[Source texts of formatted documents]
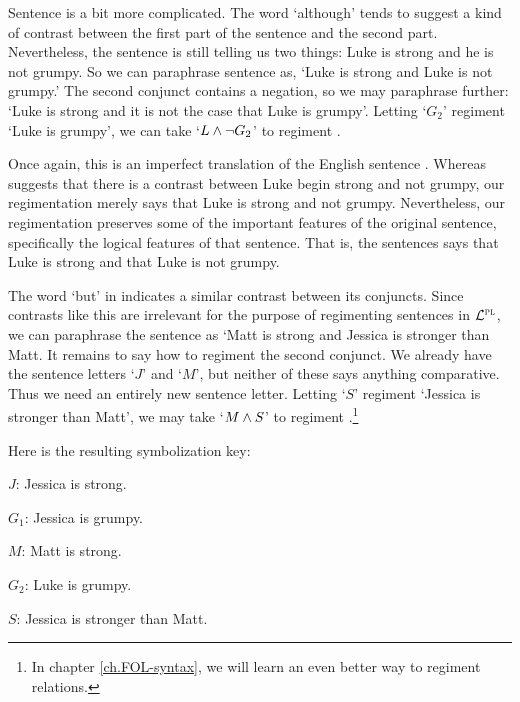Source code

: Sentence  is a bit more complicated.
The word `although' tends to suggest a kind of contrast between the first part of the sentence and the second part.
Nevertheless, the sentence is still telling us two things: Luke is strong and he is not grumpy.
So we can paraphrase sentence  as, `Luke is strong and Luke is not grumpy.'
The second conjunct contains a negation, so we may paraphrase further: `Luke is strong and it is not the case that Luke is grumpy'.
Letting `$G_{2}$' regiment `Luke is grumpy', we can take `$L\wedge\neg G_{2}$' to regiment .

Once again, this is an imperfect translation of the English sentence .
Whereas  suggests that there is a contrast between Luke begin strong and not grumpy, our regimentation merely says that Luke is strong and not grumpy.
Nevertheless, our regimentation preserves some of the important features of the original sentence, specifically the logical features of that sentence.
That is, the sentences says that Luke is strong and that Luke is not grumpy.

The word `but' in  indicates a similar contrast between its conjuncts.
Since contrasts like this are irrelevant for the purpose of regimenting sentences in $\mathcal{L}^{\textsc{pl}}$, we can paraphrase the sentence as `Matt is strong and Jessica is stronger than Matt.
It remains to say how to regiment the second conjunct.
We already have the sentence letters `$J$' and `$M$', but neither of these says anything comparative.
Thus we need an entirely new sentence letter.
Letting `$S$' regiment `Jessica is stronger than Matt', we may take `$M \wedge S$' to regiment .\footnote{In chapter \ref{ch.FOL-syntax}, we will learn an even better way to regiment relations.}

Here is the resulting symbolization key:

\begin{ekey}
  \item[$J$:] Jessica is strong.
  \item[$G_1$:] Jessica is grumpy.
  \item[$M$:] Matt is strong.
  \item[$G_2$:] Luke is grumpy.
  \item[$S$:] Jessica is stronger than Matt.
\end{ekey}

Task instructions: All lines from the beginning of the entries above to the line containing "the second part.", inclusive, should be printed exactly, apart from the pictures.

Task output:
Source code

: Sentence  is a bit more complicated.
The word `although' tends to suggest a kind of contrast between the first part of the sentence and the second part.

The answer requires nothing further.